Dunedin doctor who murdered teenage girl dies in prison

A prisoner at the Otago Corrections Facility died yesterday, on the same day his appeal was rejected.

A former Dunedin doctor convicted of killing Dunedin teenager Amber-Rose Rush in February 2018 has died behind bars.

Corrections have confirmed the man who died in custody yesterday afternoon at the Otago Corrections Facility was convicted killer Venod Skantha.

Otago Corrections Facility prison director Lyndal Miles said Skantha was advised of the court's decision in relation to his appeal via a telephone call from a representative of his legal counsel yesterday afternoon. He was found dead shortly after around 4pm.

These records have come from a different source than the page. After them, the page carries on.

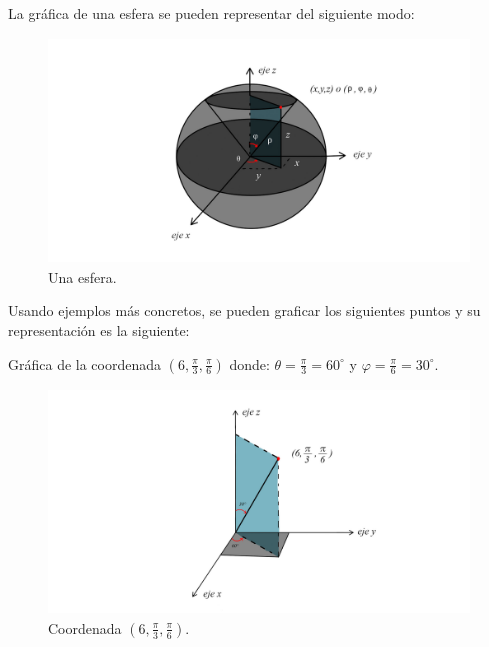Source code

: La gráfica de una esfera se pueden representar del siguiente modo:

\begin{figure}[H]
  \centering
  \includegraphics[width=11.17cm, height=5.97cm]{img/graph/sfera.jpg}
  \caption{Una esfera.}
\end{figure}


Usando ejemplos más concretos, se pueden graficar los siguientes puntos y su representación es la siguiente:

\vspace{4mm}
Gráfica de la coordenada ${\left( 6,\frac{\pi}{3},\frac{\pi}{6} \right)}$ donde: ${\theta = \frac{\pi}{3} = 60^{\circ} }$ y ${ \varphi = \frac{\pi}{6} = 30^{\circ}}$.
\begin{figure}[H]
  \centering
  \includegraphics[width=11.17cm, height=5.97cm]{img/graph/grafica_1.jpg}
  \caption{Coordenada ${\left( 6,\frac{\pi}{3},\frac{\pi}{6} \right)}$.}
\end{figure}

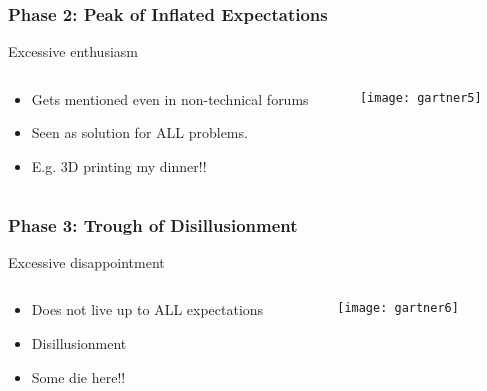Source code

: \begin{frame}[fragile]\frametitle{Phase 2: Peak of Inflated Expectations}

Excessive enthusiasm

 \begin{columns}
  \begin{column}{0.55\linewidth}
\begin{itemize}
\item Gets mentioned even in non-technical forums
\item Seen as solution for ALL problems.
\item E.g. 3D printing my dinner!!
\end{itemize}
  \end{column}%
  \begin{column}{0.45\linewidth}
			\begin{center}
			\texttt{[image: gartner5]}
			\end{center}
  \end{column}
 \end{columns}
 
\end{frame}

\begin{frame}[fragile]\frametitle{Phase 3: Trough of Disillusionment}

Excessive disappointment

 \begin{columns}
  \begin{column}{0.55\linewidth}
\begin{itemize}
\item Does not live up to ALL expectations
\item Disillusionment
\item Some die here!!
\end{itemize}
  \end{column}%
  \begin{column}{0.45\linewidth}
			\begin{center}
			\texttt{[image: gartner6]}
			\end{center}
  \end{column}
 \end{columns}
 
\end{frame}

Miles said conversations between prisoners and their legal advisers are privileged and Corrections was not aware of the court’s decision.

“The court does not routinely inform Corrections of decisions that do not have an impact on the length of a prisoner’s sentence,” he said.

Venod Skantha’s lawyer was in the Wellington Court of Appeal today, trying to overturn his murder conviction and life sentence.

All deaths in custody are referred to the coroner for investigation and determination of cause of death.

The coroner is yet to determine the cause of death.

At a trial at the Dunedin High Court in November 2019, Skantha was found guilty of stabbing the 16-year-old at her Dunedin home on February 3, 2018.

The Crown argued Skantha killed the teenager after learning she would go to police and hospital bosses with allegations of sexual assault, along with him providing alcohol to minors.

Skantha was sentenced to life in prison, with a minimum non-parole period of 19 years.

The 16-year-old was stabbed to death in her bed on February 2, 2018.

The former doctor, who had worked at Dunedin Hospital, later appealed his convictions.

A panel of Court of Appeal judges said yesterday they were satisfied Skantha committed the crime and that he was also guilty of threatening to kill four other people to silence a witness.